Genetic structure and isolation by altitude in rice landraces of Yunnan, China revealed by nucleotide and microsatellite marker polymorphisms

• Published in: PloS one Vol. 12; no. 4; p. e0175731
• Main Authors: Cui, Di, Tang, Cuifeng, Li, Jinmei, A, Xinxiang, Yu, Tengqiong, Ma, Xiaoding, Zhang, Enlai, Wang, Yanjie, Cao, Guilan, Xu, Furong, Dai, Luyuan, Han, Longzhi, Koh, Hee-Jong
• Format: Journal Article
• Language: English
• Published: United States Public Library of Science 19.04.2017; Public Library of Science (PLoS)

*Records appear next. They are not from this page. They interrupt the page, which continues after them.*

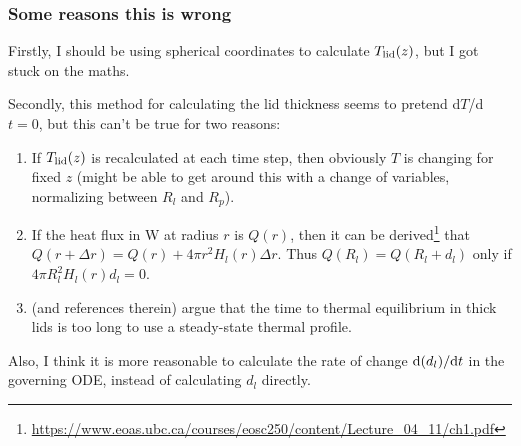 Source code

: \documentclass[10pt,a4paper]{article}
\begin{document}
\subsubsection{Some reasons this is wrong}

Firstly, I should be using spherical coordinates to calculate $T_{\rm lid}(z)$, but I got stuck on the maths.

Secondly, this method for calculating the lid thickness seems to pretend d$T$/d$t = 0$, but this can't be true for two reasons: 
\begin{enumerate}
\item If $T_{\rm lid}(z)$ is recalculated at each time step, then obviously $T$ is changing for fixed $z$ (might be able to get around this with a change of variables, normalizing between $R_l$ and $R_p$).
\item If the heat flux in W at radius $r$ is $Q(r)$, then it can be derived\footnote{\url{https://www.eoas.ubc.ca/courses/eosc250/content/Lecture_04_11/ch1.pdf}} that $Q(r + \Delta r) = Q(r) + 4\pi r^2 H_l(r) \Delta r$. Thus $Q(R_l) = Q(R_l + d_l)$ only if $4\pi R_l^2 H_l(r) d_l = 0$.
\item \citet{Thiriet2019} (and references therein) argue that the time to thermal equilibrium in thick lids is too long to use a steady-state thermal profile.
\end{enumerate}

Also, I think it is more reasonable to calculate the rate of change ${\rm d}(d_l)/{\rm d}t$ in the governing ODE, instead of calculating $d_l$ directly. 


\end{document}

• Subjects: Adaptation, Physiological - genetics; Agriculture; Altitude; Altitudes; Biodiversity; Biology and Life Sciences; China; Crop science; Deoxyribonucleic acid; DNA; DNA, Plant - genetics; Domestication; Flowers & plants; Gene Flow; Genetic diversity; Genetic markers; Genetic structure; Genotype & phenotype; Germplasm; Haplotypes; Laboratories; Life sciences; Microsatellite Repeats; Microsatellites; Mitochondrial DNA; Multiculturalism & pluralism; Oryza - classification; Oryza - genetics; Phylogeny; Plant sciences; Polymorphism; Polymorphism, Genetic; Population; Principal Component Analysis; Research and Analysis Methods; Rice; Sea level; Beijing China; China; Yunnan China
• ISSN: 1932-6203; 1932-6203
• DOI: 10.1371/journal.pone.0175731

Rice landraces, a genetic reservoir for varietal improvement, are developed by farmers through artificial selection during the long-term domestication process. To efficiently conserve, manage, and use such germplasm resources, an understanding of the genetic structure and differentiation of local rice landraces is required. In this study, we analyzed 188 accessions of rice landraces collected from localities across an altitudinal gradient from 425 to 2, 274 m above sea level in Yunnan Province, China using ten target genes and 48 SSR markers. We detected clear differentiation of the rice landraces into indica and japonica groups and further separation of the accessions in each group into two subgroups according to altitude, including a lower altitude subgroup and higher altitude subgroup. The AMOVA results showed significant genetic differentiation among altitude zones at SSRs and most genes, except Os1977 and STS22. We further determined that differentiation among landrace populations followed a model of isolation by altitude, in which gene flow was higher among populations at similar altitude levels than across different altitude levels. Our findings demonstrated that both adaptation to altitude and altitude-dependent gene flow played key roles in the genetic differentiation of rice landraces in Yunnan, China.